NetApp StorageGRID and big data analytics

Contributors netapp-aronk netapp-asubhas

By Angela Cheng

NetApp StorageGRID use cases

NetApp StorageGRID object storage solution offers scalability, data availability, security, and high performance. Organizations of all sizes and across various industries use StorageGRID S3 for a wide range of use cases. Let's explore some typical scenarios:

Big data analytics: StorageGRID S3 is frequently used as a data lake, where businesses store large amounts of structured and unstructured data for analysis using tools like Apache Spark, Splunk Smartstore and Dremio.

Data Tiering: NetApp customers use ONTAP's FabricPool feature to automatically move data between a high-performance local tier to StorageGRID. Tiering frees up expensive flash storage for hot data while keeping cold data readily available on low-cost object storage. This maximizes performance and savings.

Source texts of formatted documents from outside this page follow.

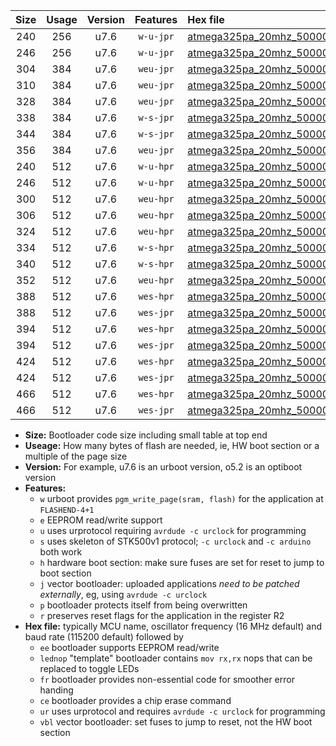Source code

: |Size|Usage|Version|Features|Hex file|
|:-:|:-:|:-:|:-:|:--|
|240|256|u7.6|`w-u-jpr`|[atmega325pa_20mhz_500000bps_ur_vbl.hex](https://raw.githubusercontent.com/stefanrueger/urboot/main/atmega325pa_20mhz_500000bps_ur_vbl.hex)|
|246|256|u7.6|`w-u-jpr`|[atmega325pa_20mhz_500000bps_lednop_ur_vbl.hex](https://raw.githubusercontent.com/stefanrueger/urboot/main/atmega325pa_20mhz_500000bps_lednop_ur_vbl.hex)|
|304|384|u7.6|`weu-jpr`|[atmega325pa_20mhz_500000bps_ee_ur_vbl.hex](https://raw.githubusercontent.com/stefanrueger/urboot/main/atmega325pa_20mhz_500000bps_ee_ur_vbl.hex)|
|310|384|u7.6|`weu-jpr`|[atmega325pa_20mhz_500000bps_ee_lednop_ur_vbl.hex](https://raw.githubusercontent.com/stefanrueger/urboot/main/atmega325pa_20mhz_500000bps_ee_lednop_ur_vbl.hex)|
|328|384|u7.6|`weu-jpr`|[atmega325pa_20mhz_500000bps_ee_lednop_fr_ur_vbl.hex](https://raw.githubusercontent.com/stefanrueger/urboot/main/atmega325pa_20mhz_500000bps_ee_lednop_fr_ur_vbl.hex)|
|338|384|u7.6|`w-s-jpr`|[atmega325pa_20mhz_500000bps_vbl.hex](https://raw.githubusercontent.com/stefanrueger/urboot/main/atmega325pa_20mhz_500000bps_vbl.hex)|
|344|384|u7.6|`w-s-jpr`|[atmega325pa_20mhz_500000bps_lednop_vbl.hex](https://raw.githubusercontent.com/stefanrueger/urboot/main/atmega325pa_20mhz_500000bps_lednop_vbl.hex)|
|356|384|u7.6|`weu-jpr`|[atmega325pa_20mhz_500000bps_ee_lednop_fr_ce_ur_vbl.hex](https://raw.githubusercontent.com/stefanrueger/urboot/main/atmega325pa_20mhz_500000bps_ee_lednop_fr_ce_ur_vbl.hex)|
|240|512|u7.6|`w-u-hpr`|[atmega325pa_20mhz_500000bps_ur.hex](https://raw.githubusercontent.com/stefanrueger/urboot/main/atmega325pa_20mhz_500000bps_ur.hex)|
|246|512|u7.6|`w-u-hpr`|[atmega325pa_20mhz_500000bps_lednop_ur.hex](https://raw.githubusercontent.com/stefanrueger/urboot/main/atmega325pa_20mhz_500000bps_lednop_ur.hex)|
|300|512|u7.6|`weu-hpr`|[atmega325pa_20mhz_500000bps_ee_ur.hex](https://raw.githubusercontent.com/stefanrueger/urboot/main/atmega325pa_20mhz_500000bps_ee_ur.hex)|
|306|512|u7.6|`weu-hpr`|[atmega325pa_20mhz_500000bps_ee_lednop_ur.hex](https://raw.githubusercontent.com/stefanrueger/urboot/main/atmega325pa_20mhz_500000bps_ee_lednop_ur.hex)|
|324|512|u7.6|`weu-hpr`|[atmega325pa_20mhz_500000bps_ee_lednop_fr_ur.hex](https://raw.githubusercontent.com/stefanrueger/urboot/main/atmega325pa_20mhz_500000bps_ee_lednop_fr_ur.hex)|
|334|512|u7.6|`w-s-hpr`|[atmega325pa_20mhz_500000bps.hex](https://raw.githubusercontent.com/stefanrueger/urboot/main/atmega325pa_20mhz_500000bps.hex)|
|340|512|u7.6|`w-s-hpr`|[atmega325pa_20mhz_500000bps_lednop.hex](https://raw.githubusercontent.com/stefanrueger/urboot/main/atmega325pa_20mhz_500000bps_lednop.hex)|
|352|512|u7.6|`weu-hpr`|[atmega325pa_20mhz_500000bps_ee_lednop_fr_ce_ur.hex](https://raw.githubusercontent.com/stefanrueger/urboot/main/atmega325pa_20mhz_500000bps_ee_lednop_fr_ce_ur.hex)|
|388|512|u7.6|`wes-hpr`|[atmega325pa_20mhz_500000bps_ee.hex](https://raw.githubusercontent.com/stefanrueger/urboot/main/atmega325pa_20mhz_500000bps_ee.hex)|
|388|512|u7.6|`wes-jpr`|[atmega325pa_20mhz_500000bps_ee_vbl.hex](https://raw.githubusercontent.com/stefanrueger/urboot/main/atmega325pa_20mhz_500000bps_ee_vbl.hex)|
|394|512|u7.6|`wes-hpr`|[atmega325pa_20mhz_500000bps_ee_lednop.hex](https://raw.githubusercontent.com/stefanrueger/urboot/main/atmega325pa_20mhz_500000bps_ee_lednop.hex)|
|394|512|u7.6|`wes-jpr`|[atmega325pa_20mhz_500000bps_ee_lednop_vbl.hex](https://raw.githubusercontent.com/stefanrueger/urboot/main/atmega325pa_20mhz_500000bps_ee_lednop_vbl.hex)|
|424|512|u7.6|`wes-hpr`|[atmega325pa_20mhz_500000bps_ee_lednop_fr.hex](https://raw.githubusercontent.com/stefanrueger/urboot/main/atmega325pa_20mhz_500000bps_ee_lednop_fr.hex)|
|424|512|u7.6|`wes-jpr`|[atmega325pa_20mhz_500000bps_ee_lednop_fr_vbl.hex](https://raw.githubusercontent.com/stefanrueger/urboot/main/atmega325pa_20mhz_500000bps_ee_lednop_fr_vbl.hex)|
|466|512|u7.6|`wes-hpr`|[atmega325pa_20mhz_500000bps_ee_lednop_fr_ce.hex](https://raw.githubusercontent.com/stefanrueger/urboot/main/atmega325pa_20mhz_500000bps_ee_lednop_fr_ce.hex)|
|466|512|u7.6|`wes-jpr`|[atmega325pa_20mhz_500000bps_ee_lednop_fr_ce_vbl.hex](https://raw.githubusercontent.com/stefanrueger/urboot/main/atmega325pa_20mhz_500000bps_ee_lednop_fr_ce_vbl.hex)|

- **Size:** Bootloader code size including small table at top end
- **Useage:** How many bytes of flash are needed, ie, HW boot section or a multiple of the page size
- **Version:** For example, u7.6 is an urboot version, o5.2 is an optiboot version
- **Features:**
  + `w` urboot provides `pgm_write_page(sram, flash)` for the application at `FLASHEND-4+1`
  + `e` EEPROM read/write support
  + `u` uses urprotocol requiring `avrdude -c urclock` for programming
  + `s` uses skeleton of STK500v1 protocol; `-c urclock` and `-c arduino` both work
  + `h` hardware boot section: make sure fuses are set for reset to jump to boot section
  + `j` vector bootloader: uploaded applications *need to be patched externally*, eg, using `avrdude -c urclock`
  + `p` bootloader protects itself from being overwritten
  + `r` preserves reset flags for the application in the register R2
- **Hex file:** typically MCU name, oscillator frequency (16 MHz default) and baud rate (115200 default) followed by
  + `ee` bootloader supports EEPROM read/write
  + `lednop` "template" bootloader contains `mov rx,rx` nops that can be replaced to toggle LEDs
  + `fr` bootloader provides non-essential code for smoother error handing
  + `ce` bootloader provides a chip erase command
  + `ur` uses urprotocol and requires `avrdude -c urclock` for programming
  + `vbl` vector bootloader: set fuses to jump to reset, not the HW boot section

Data backup and disaster recovery: Businesses can use StorageGRID S3 as a reliable and cost-effective solution for backing up critical data and recovering it in case of a disaster.

Data storage for applications: StorageGRID S3 can be used as a storage backend for applications, enabling developers to easily store and retrieve files, images, videos, and other types of data.

Content delivery: StorageGRID S3 can be used to store and deliver static website content, media files, and software downloads to users around the world, leveraging StorageGRID's geo distribution and global namespace for fast and reliable content delivery.

Data Tiering: NetApp customers use ONTAP FabricPool feature to automatically move data between a high-performance local tier to StorageGRID. Tiering frees up expensive flash storage for hot data while keep cold data readily available from low-cost object storage. This maximizes performance and savings.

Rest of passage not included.